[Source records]
-- Opening Marker --
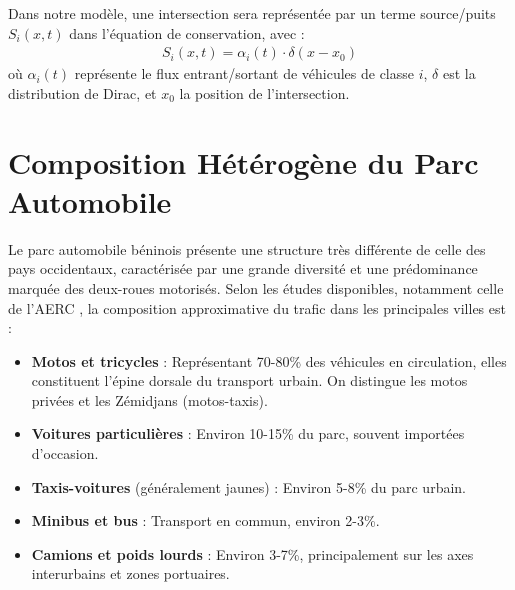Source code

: \begin{theorem}
Dans notre modèle, une intersection sera représentée par un terme source/puits $S_i(x,t)$ dans l'équation de conservation, avec :
\begin{align}
S_i (x,t) = \alpha_i (t) \cdot \delta(x-x_0)
\end{align}
où $\alpha_i(t)$ représente le flux entrant/sortant de véhicules de classe $i$, $\delta$ est la distribution de Dirac, et $x_0$ la position de l'intersection.
\end{theorem}

\section{Composition Hétérogène du Parc Automobile}
\label{sec:composition_parc}

Le parc automobile béninois présente une structure très différente de celle des pays occidentaux, caractérisée par une grande diversité et une prédominance marquée des deux-roues motorisés. Selon les études disponibles, notamment celle de l'AERC \cite{aerc2019taxi}, la composition approximative du trafic dans les principales villes est :

\begin{itemize}
    \item \textbf{Motos et tricycles} : Représentant 70-80\% des véhicules en circulation, elles constituent l'épine dorsale du transport urbain. On distingue les motos privées et les Zémidjans (motos-taxis).
    \item \textbf{Voitures particulières} : Environ 10-15\% du parc, souvent importées d'occasion.
    \item \textbf{Taxis-voitures} (généralement jaunes) : Environ 5-8\% du parc urbain.
    \item \textbf{Minibus et bus} : Transport en commun, environ 2-3\%.
    \item \textbf{Camions et poids lourds} : Environ 3-7\%, principalement sur les axes interurbains et zones portuaires.
\end{itemize}

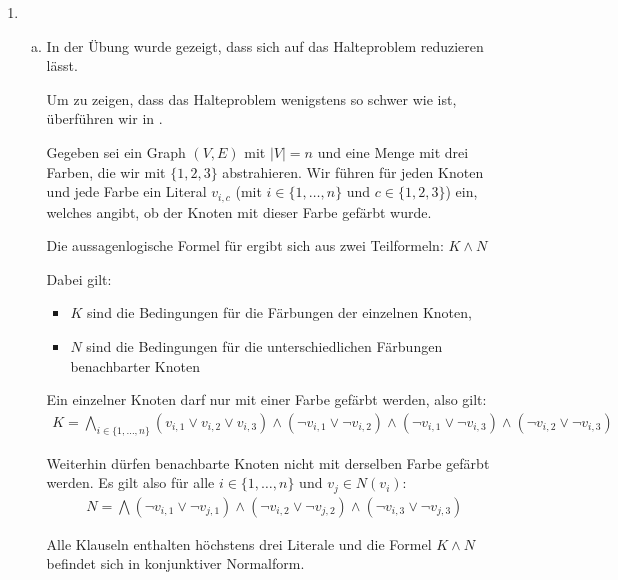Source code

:\begin{enumerate}
  \item
    \begin{enumerate}[(a)]
      \item In der Übung wurde gezeigt, dass sich \DreiSAT{} auf das
        Halteproblem reduzieren lässt.

        Um zu zeigen, dass das Halteproblem wenigstens so schwer wie
        \COLORDrei{} ist, überführen wir \COLORDrei{} in \DreiSAT{}.

        Gegeben sei ein Graph $(V, E)$ mit $|V| = n$ und eine Menge mit drei
        Farben, die wir mit $\{1,2,3\}$ abstrahieren. Wir führen für jeden
        Knoten und jede Farbe ein Literal $v_{i, c}$ (mit $i \in \{1, \ldots,
        n\}$ und $c \in \{1,2,3\}$) ein, welches angibt, ob der Knoten mit
        dieser Farbe gefärbt wurde.

        Die aussagenlogische Formel für \DreiSAT{} ergibt sich aus zwei
        Teilformeln: $K \wedge N$

        Dabei gilt:
        \begin{itemize}
          \item $K$ sind die Bedingungen für die Färbungen der einzelnen Knoten,
          \item $N$ sind die Bedingungen für die unterschiedlichen Färbungen
            benachbarter Knoten
        \end{itemize}

        Ein einzelner Knoten darf nur mit einer Farbe gefärbt werden, also gilt:
        \begin{align*}
          K = \bigwedge\limits_{i \in \{1, \ldots, n\}}
            (v_{i, 1} \vee v_{i, 2} \vee v_{i, 3}) \wedge
            (\neg v_{i, 1} \vee \neg v_{i, 2}) \wedge
            (\neg v_{i, 1} \vee \neg v_{i, 3}) \wedge
            (\neg v_{i, 2} \vee \neg v_{i, 3})
        \end{align*}

        Weiterhin dürfen benachbarte Knoten nicht mit derselben Farbe gefärbt
        werden. Es gilt also für alle $i \in \{1, \ldots, n\}$ und
        $v_j \in N(v_i)$:
        \begin{align*}
          N = \bigwedge\limits
            (\neg v_{i, 1} \vee \neg v_{j, 1}) \wedge
            (\neg v_{i, 2} \vee \neg v_{j, 2}) \wedge
            (\neg v_{i, 3} \vee \neg v_{j, 3})
        \end{align*}

        Alle Klauseln enthalten höchstens drei Literale und die Formel $K \wedge
        N$ befindet sich in konjunktiver Normalform.


\end{enumerate}
\end{enumerate}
-- Closing Marker --
Aim of the task >>
Find the word "DreiSAT" in the entries. Copy each line that holds it.

Response area >>
      \item In der Übung wurde gezeigt, dass sich \DreiSAT{} auf das
        \COLORDrei{} ist, überführen wir \COLORDrei{} in \DreiSAT{}.
        Die aussagenlogische Formel für \DreiSAT{} ergibt sich aus zwei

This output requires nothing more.